Ah, but you've missed two key advantages of CPUs: 1. Superscalar (multiple instr...

Ah, but you've missed two key advantages of CPUs:

1. Superscalar (multiple instructions in one clock tick)

2. SIMD (not as good as GPU, but still substantial)

Ryzen 9 7950X (Zen4 cores, 16-cores) has AVX512. Its only 256-bit wide, but there are 4 pipelines (!!). (Actually, 8 pipelines, but only 4 of them are SIMD. Its complicated, lets just assume 4)

So each pipeline can handle 8x32 bit integers per clock, and up to 4 pipelines can be active at once. I do believe Zen4 allows for 4-pipelines to all be performing the classic "MAD / Multiply-and-accumulate" instruction (very important for padding those matrix multiplication TFLOPS numbers), though how much you want to count this is... rather difficult because the 4x pipelines don't all have the same capabilities.

-----------

I can't say I've tested this out myself. But the Ryzen 9 7950X has a theoretical throughput of 16 cores x 8 ops per pipeline x 4 pipelines == 512 x 32-bit ops per clock tick, and is therefore 4x faster than your "128-core" estimate.

Running this code in practice is difficult... but similar to GPU programming. Intel ispc is a good tool for generating optimized AVX512 in the "GPU programming style". I know that OpenMP has a SIMD-statement, and the autovectorizers on GCC/CLang/LLVM are getting better.
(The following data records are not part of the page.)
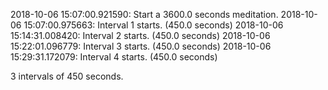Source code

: 2018-10-06 15:07:00.921590: Start a 3600.0 seconds meditation.
2018-10-06 15:07:00.975663: Interval 1 starts. (450.0 seconds)
2018-10-06 15:14:31.008420: Interval 2 starts. (450.0 seconds)
2018-10-06 15:22:01.096779: Interval 3 starts. (450.0 seconds)
2018-10-06 15:29:31.172079: Interval 4 starts. (450.0 seconds)

3 intervals of 450 seconds.
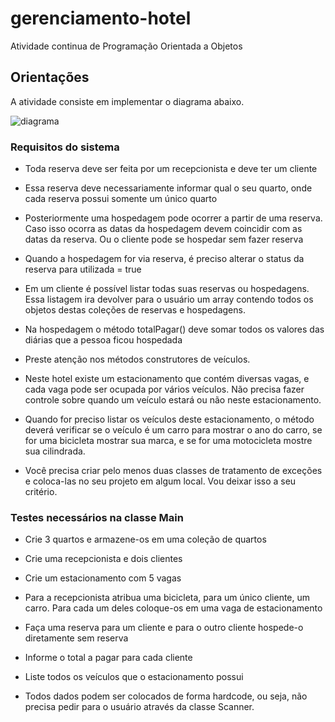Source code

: # gerenciamento-hotel
Atividade continua de Programação Orientada a Objetos

## Orientações 
A atividade consiste em implementar o diagrama abaixo.


![diagrama](https://github.com/matheusfaggi/gerenciamento-hotel/blob/develop/diagrama.jpg)

### Requisitos do sistema
- Toda reserva deve ser feita por um recepcionista e deve ter um cliente

- Essa reserva deve necessariamente informar qual o seu quarto, onde cada reserva possui somente um único quarto

- Posteriormente uma hospedagem pode ocorrer a partir de uma reserva. Caso isso ocorra as datas da hospedagem devem coincidir com as datas da reserva. Ou o cliente pode se hospedar sem fazer reserva

- Quando a hospedagem for via reserva, é preciso alterar o status da reserva para utilizada = true

- Em um cliente é possível listar todas suas reservas ou hospedagens. Essa listagem ira devolver para o usuário um array contendo todos os objetos destas coleções de reservas e hospedagens.

- Na hospedagem o método totalPagar() deve somar todos os valores das diárias que a pessoa ficou hospedada

- Preste atenção nos métodos construtores de veículos.

- Neste hotel existe um estacionamento que contém diversas vagas, e cada vaga pode ser ocupada por vários veículos. Não precisa fazer controle sobre quando um veículo estará ou não neste estacionamento.

- Quando for preciso listar os veículos deste estacionamento, o método deverá verificar se o veículo é um carro para mostrar o ano do carro, se for uma bicicleta mostrar sua marca, e se for uma motocicleta mostre sua cilindrada.

- Você precisa criar pelo menos duas classes de tratamento de exceções e coloca-las no seu projeto em algum local. Vou deixar isso a seu critério.

### Testes necessários na classe Main

- Crie 3 quartos e armazene-os em uma coleção de quartos

- Crie uma recepcionista e dois clientes

- Crie um estacionamento com 5 vagas

- Para a recepcionista atribua uma bicicleta, para um único cliente, um carro. Para cada um deles coloque-os em uma vaga de estacionamento

- Faça uma reserva para um cliente e para o outro cliente hospede-o diretamente sem reserva

- Informe o total a pagar para cada cliente

- Liste todos os veículos que o estacionamento possui

- Todos dados podem ser colocados de forma hardcode, ou seja, não precisa pedir para o usuário através da classe Scanner.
A lot of options, all difficult but "valid"... at least valid for a simple brute-force embarrassingly parallel problem as discussed here. Things get rather complicated rather quickly in this space when we talk about practical applications...

------------

Note: to achieve this in practice requires some very careful coding and magic. You'll need to fit inside of the micro-op cache, you'll need to keep the pipeline perfectly open, etc. etc.